GOAL OF THE EXERCISE:
The answer should match the records character for character.

EXTRACTED INFORMATION:
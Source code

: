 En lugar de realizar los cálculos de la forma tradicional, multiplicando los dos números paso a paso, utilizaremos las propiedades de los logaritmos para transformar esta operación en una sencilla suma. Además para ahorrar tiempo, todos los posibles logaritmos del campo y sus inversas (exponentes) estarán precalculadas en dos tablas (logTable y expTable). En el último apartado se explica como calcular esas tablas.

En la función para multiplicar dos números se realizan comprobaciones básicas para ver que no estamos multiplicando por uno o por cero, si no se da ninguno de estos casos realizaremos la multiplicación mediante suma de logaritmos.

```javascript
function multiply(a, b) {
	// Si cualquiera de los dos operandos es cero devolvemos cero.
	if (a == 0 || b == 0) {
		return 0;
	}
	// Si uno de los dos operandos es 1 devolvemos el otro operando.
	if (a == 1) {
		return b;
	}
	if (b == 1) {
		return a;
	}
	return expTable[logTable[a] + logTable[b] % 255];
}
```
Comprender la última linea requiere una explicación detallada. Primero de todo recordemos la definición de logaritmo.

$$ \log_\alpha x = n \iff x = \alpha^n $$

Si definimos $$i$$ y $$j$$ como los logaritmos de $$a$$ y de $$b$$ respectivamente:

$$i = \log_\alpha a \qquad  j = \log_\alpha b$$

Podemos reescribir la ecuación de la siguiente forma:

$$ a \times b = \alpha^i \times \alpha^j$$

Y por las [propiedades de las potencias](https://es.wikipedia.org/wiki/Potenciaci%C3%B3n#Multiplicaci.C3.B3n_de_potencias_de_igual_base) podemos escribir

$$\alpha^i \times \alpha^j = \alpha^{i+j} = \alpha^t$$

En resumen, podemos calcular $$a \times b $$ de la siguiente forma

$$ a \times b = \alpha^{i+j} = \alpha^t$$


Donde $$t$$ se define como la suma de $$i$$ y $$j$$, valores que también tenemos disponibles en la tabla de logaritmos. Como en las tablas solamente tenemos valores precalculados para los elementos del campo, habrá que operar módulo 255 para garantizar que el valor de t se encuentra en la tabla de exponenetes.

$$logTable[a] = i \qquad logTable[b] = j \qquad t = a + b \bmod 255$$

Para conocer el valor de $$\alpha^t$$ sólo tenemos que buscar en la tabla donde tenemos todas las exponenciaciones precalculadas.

ANSWER SECTION:
Source code

: En lugar de realizar los cálculos de la forma tradicional, multiplicando los dos números paso a paso, utilizaremos las propiedades de los logaritmos para transformar esta operación en una sencilla suma. Además para ahorrar tiempo, todos los posibles logaritmos del campo y sus inversas (exponentes) estarán precalculadas en dos tablas (logTable y expTable). En el último apartado se explica como calcular esas tablas.

En la función para multiplicar dos números se realizan comprobaciones básicas para ver que no estamos multiplicando por uno o por cero, si no se da ninguno de estos casos realizaremos la multiplicación mediante suma de logaritmos.

```javascript
function multiply(a, b) {
	// Si cualquiera de los dos operandos es cero devolvemos cero.
	if (a == 0 || b == 0) {
		return 0;
	}
	// Si uno de los dos operandos es 1 devolvemos el otro operando.
	if (a == 1) {
		return b;
	}
	if (b == 1) {
		return a;
	}
	return expTable[logTable[a] + logTable[b] % 255];
}
```
Comprender la última linea requiere una explicación detallada. Primero de todo recordemos la definición de logaritmo.

$$ \log_\alpha x = n \iff x = \alpha^n $$

Si definimos $$i$$ y $$j$$ como los logaritmos de $$a$$ y de $$b$$ respectivamente:

$$i = \log_\alpha a \qquad  j = \log_\alpha b$$

Podemos reescribir la ecuación de la siguiente forma:

$$ a \times b = \alpha^i \times \alpha^j$$

Y por las [propiedades de las potencias](https://es.wikipedia.org/wiki/Potenciaci%C3%B3n#Multiplicaci.C3.B3n_de_potencias_de_igual_base) podemos escribir

$$\alpha^i \times \alpha^j = \alpha^{i+j} = \alpha^t$$

En resumen, podemos calcular $$a \times b $$ de la siguiente forma

$$ a \times b = \alpha^{i+j} = \alpha^t$$


Donde $$t$$ se define como la suma de $$i$$ y $$j$$, valores que también tenemos disponibles en la tabla de logaritmos. Como en las tablas solamente tenemos valores precalculados para los elementos del campo, habrá que operar módulo 255 para garantizar que el valor de t se encuentra en la tabla de exponenetes.

$$logTable[a] = i \qquad logTable[b] = j \qquad t = a + b \bmod 255$$

Para conocer el valor de $$\alpha^t$$ sólo tenemos que buscar en la tabla donde tenemos todas las exponenciaciones precalculadas.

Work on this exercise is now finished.